Nightcrawler Actor Alan Cumming Called Working On ‘Avengers: Doomsday’ “Healing” Despite Not Knowing “Who I Was Acting With Half The Time”

Actor Alan Cumming’s time in makeup as Nightcrawler was a lifetime ago in X2: X-Men United. Aside from that, he wasn’t in the role very long, either, with only that film to his credit in Fox’s X-Universe. Kodi Smit-McPhee played Kurt Wagner for a longer period, but Cumming is still the one who received the call from Marvel – similar to the unexpected summonings of Hugh Jackman, Patrick Stewart, and Channing Tatum before him.

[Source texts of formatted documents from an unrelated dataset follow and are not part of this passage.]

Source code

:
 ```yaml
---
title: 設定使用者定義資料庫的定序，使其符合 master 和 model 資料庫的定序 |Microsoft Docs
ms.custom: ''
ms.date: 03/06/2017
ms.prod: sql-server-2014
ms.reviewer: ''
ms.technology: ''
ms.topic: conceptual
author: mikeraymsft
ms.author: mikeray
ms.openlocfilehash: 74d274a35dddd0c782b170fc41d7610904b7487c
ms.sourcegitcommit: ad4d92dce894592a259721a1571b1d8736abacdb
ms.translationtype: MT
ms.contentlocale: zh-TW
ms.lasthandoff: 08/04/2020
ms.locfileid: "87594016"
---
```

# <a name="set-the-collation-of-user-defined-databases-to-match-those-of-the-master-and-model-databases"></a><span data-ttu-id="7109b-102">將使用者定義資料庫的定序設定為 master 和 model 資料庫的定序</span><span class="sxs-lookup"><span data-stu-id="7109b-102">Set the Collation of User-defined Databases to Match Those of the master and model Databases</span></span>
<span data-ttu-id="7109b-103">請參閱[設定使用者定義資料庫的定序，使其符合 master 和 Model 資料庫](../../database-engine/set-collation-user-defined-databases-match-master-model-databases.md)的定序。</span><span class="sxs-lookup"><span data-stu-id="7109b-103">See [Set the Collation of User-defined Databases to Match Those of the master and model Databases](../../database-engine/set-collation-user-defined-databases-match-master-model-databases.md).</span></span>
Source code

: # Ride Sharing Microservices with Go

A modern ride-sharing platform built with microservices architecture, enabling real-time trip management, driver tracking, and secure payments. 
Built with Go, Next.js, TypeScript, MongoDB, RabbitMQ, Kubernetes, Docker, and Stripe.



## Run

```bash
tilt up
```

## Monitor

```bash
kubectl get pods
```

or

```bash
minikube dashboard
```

He will appear in Avengers: Doomsday along with those men and Ian McKellen, who is back as Magneto. Though the film is still in production, Cumming is free to talk about his experiences on the set, especially how they contrast with his horrendous memories of X2 and its director, Bryan Singer.
“I just came back,” he said in an interview with People. “It was amazing. It was actually really… in a sort of ooey, gooey way, it was really healing and really nice to go back to something that was a terrible experience when I did it the first time.” Cumming then glowed effusively for the next Avengers. “A great film, great film. I love the film.”

“It was actually really great to go back,” Cumming added. “I’m 60 years old. I did not think I would be doing stunts, playing a superhero in my 60s. So that was great. And everyone was really nice. And I got it done really quickly because I couldn’t go, because of [commitments to reality game show] The Traitors, when most of my scenes were being shot.”
Unsurprisingly, Doomsday is being assembled the Marvel way, and Cumming’s scenes were filmed in absentia, meaning much of what we shall see of him on screen is going to be digitally inserted in post. “I did the entire film in isolation. Lots of green screen, face replacement,” he revealed in a separate interview with Gold Derby. “They even gave characters fake names. I don’t know who I was acting with half the time.”
Despite the confusion, at least Bryan Singer wasn’t one of his scene partners. Even before allegations of sexual misconduct and predation of young men and teen boys ruined his once promising career, Singer’s bad reputation was laid bare on every set he visited. Sudden extended absences, opioids, and tyrannical demands were the norm on his X-Men films. Still, they made money, and as long as they did, 20th Century Fox was willing to look the other way.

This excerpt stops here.